Validation approaches for cross-species applications:

• Begin with in silico analysis of epitope conservation across target species

• Test antibody on positive control samples from each species of interest

• Include appropriate negative controls (siRNA knockdown samples)

• Confirm specific band at expected molecular weight (accounting for species-specific variations)

• Validate with orthogonal methods (RT-qPCR, mass spectrometry)

When high confidence cross-reactivity predictions (scores >80) are available, these typically indicate good probability of successful detection, though experimental validation remains essential .

What methodologies are available for studying AGK's role in lipid metabolism pathways?

As a multi-substrate lipid kinase, AGK plays important roles in lipid metabolism that can be investigated through multiple complementary approaches:

Enzymatic activity assays:

• Immunoprecipitate AGK using validated antibodies

• Assess kinase activity using purified lipid substrates

• Measure phosphorylated product formation through radiometric or fluorometric methods

Subcellular localization studies:

• Use fractionation followed by Western blot to track AGK distribution

• Perform co-localization studies with markers of lipid metabolism organelles (mitochondria, lipid droplets, ER)

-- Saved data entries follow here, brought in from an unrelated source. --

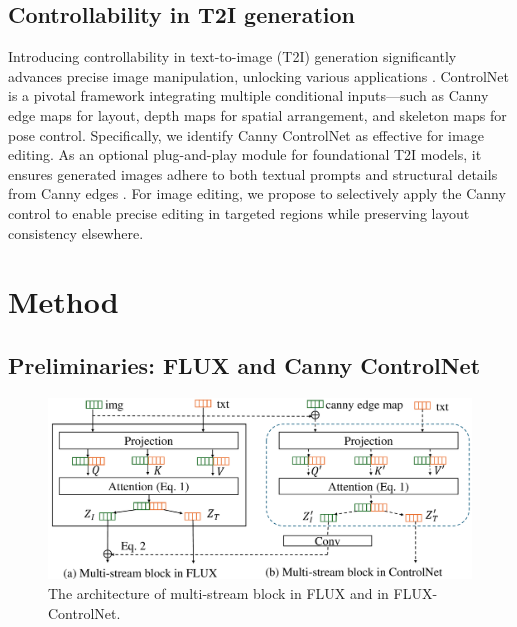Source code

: \documentclass{article}
\begin{document}
\vspace{-1mm}

\subsection{Controllability in T2I generation}
\vspace{-1mm}

Introducing controllability in text-to-image (T2I) generation significantly advances precise image manipulation, unlocking various applications \citep{tan2024ominicontrol,zhang2023adding,li2024controlnet++,li2024unimo,zhao2023uni}. ControlNet \citep{zhang2023adding} is a pivotal framework integrating multiple conditional inputs—such as Canny edge maps for layout, depth maps for spatial arrangement, and skeleton maps for pose control. Specifically, we identify Canny ControlNet as effective for image editing. As an optional plug-and-play module for foundational T2I models, it ensures generated images adhere to both textual prompts and structural details from Canny edges \citep{canny1986computational}. For image editing, we propose to selectively apply the Canny control to enable precise editing in targeted regions while preserving layout consistency elsewhere.


\vspace{-1mm}
\section{Method}

\vspace{-1mm}
\subsection{Preliminaries: FLUX and Canny ControlNet}

\vspace{-1mm}
\begin{figure}
  \vspace{-12pt} %
    \includegraphics[width=1\linewidth]{figures/FLUX-double-controlnet.pdf}
    \caption{The architecture of multi-stream block in FLUX and in FLUX-ControlNet.}
    \label{fig:FLUX_controlnet}
      \vspace{-6pt} %
\end{figure}
\end{document}
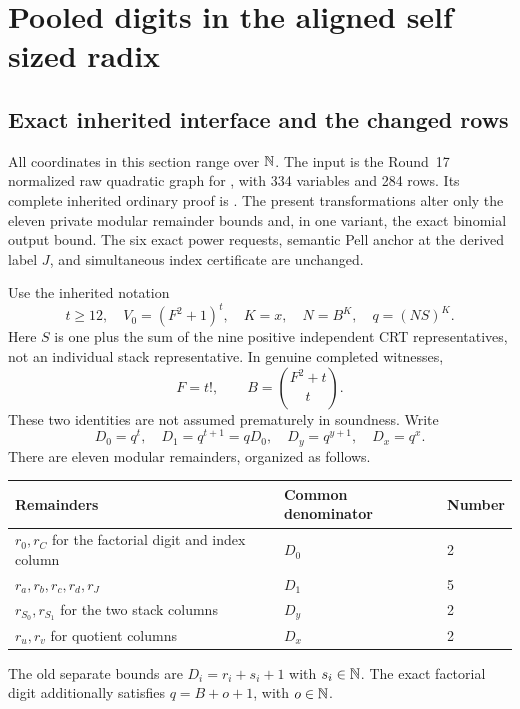 \section{Pooled digits in the aligned self sized radix}
\label{sec:natural}
\subsection{Exact inherited interface and the changed rows}
All coordinates in this section range over $\N$. The input is the
Round~17 normalized raw quadratic graph for , with
334 variables and 284 rows. Its complete inherited ordinary proof is
. The present transformations alter
only the eleven private modular remainder bounds and, in one variant,
the exact binomial output bound. The six exact power requests, semantic
Pell anchor at the derived label $J$, and simultaneous index certificate
are unchanged.

Use the inherited notation
\[
 t\ge12,\quad V_0=(F^2+1)^t,\quad K=x,\quad N=B^K,
 \quad q=(NS)^K.
\]
Here $S$ is one plus the sum of the nine positive independent CRT
representatives, not an individual stack representative. In genuine
completed witnesses,
\[
 F=t!,\qquad B=\binom{F^2+t}{t}.
\]
These two identities are not assumed prematurely in soundness. Write
\[
 D_0=q^t,\quad D_1=q^{t+1}=qD_0,\quad
 D_y=q^{y+1},\quad D_x=q^x.
\]
There are eleven modular remainders, organized as follows.
\begin{center}\small
\begin{tabular}{@{}lll@{}}\toprule
Remainders & Common denominator & Number\\\midrule
$r_0,r_C$ for the factorial digit and index column & $D_0$ & 2\\
$r_a,r_b,r_c,r_d,r_J$ & $D_1$ & 5\\
$r_{S_0},r_{S_1}$ for the two stack columns & $D_y$ & 2\\
$r_u,r_v$ for quotient columns & $D_x$ & 2\\\bottomrule
\end{tabular}
\end{center}
The old separate bounds are $D_i=r_i+s_i+1$ with $s_i\in\N$.
The exact factorial digit additionally satisfies $q=B+o+1$, with
$o\in\N$.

• Examine redistribution following lipid challenge or metabolic stress

Metabolic flux analysis:

• Combine AGK modulation (overexpression, knockdown) with labeled substrate tracking

• Correlate AGK levels with changes in specific lipid species using lipidomics

• Monitor metabolic adaptation to altered AGK expression

Disease model applications:

• Analyze AGK expression in models of metabolic dysfunction (diabetes, obesity)

• Correlate expression changes with alterations in specific lipid pathways

• Investigate AGK as a potential therapeutic target in lipid metabolism disorders

These approaches can be integrated to develop comprehensive understanding of AGK's functional roles across different metabolic contexts and tissue environments .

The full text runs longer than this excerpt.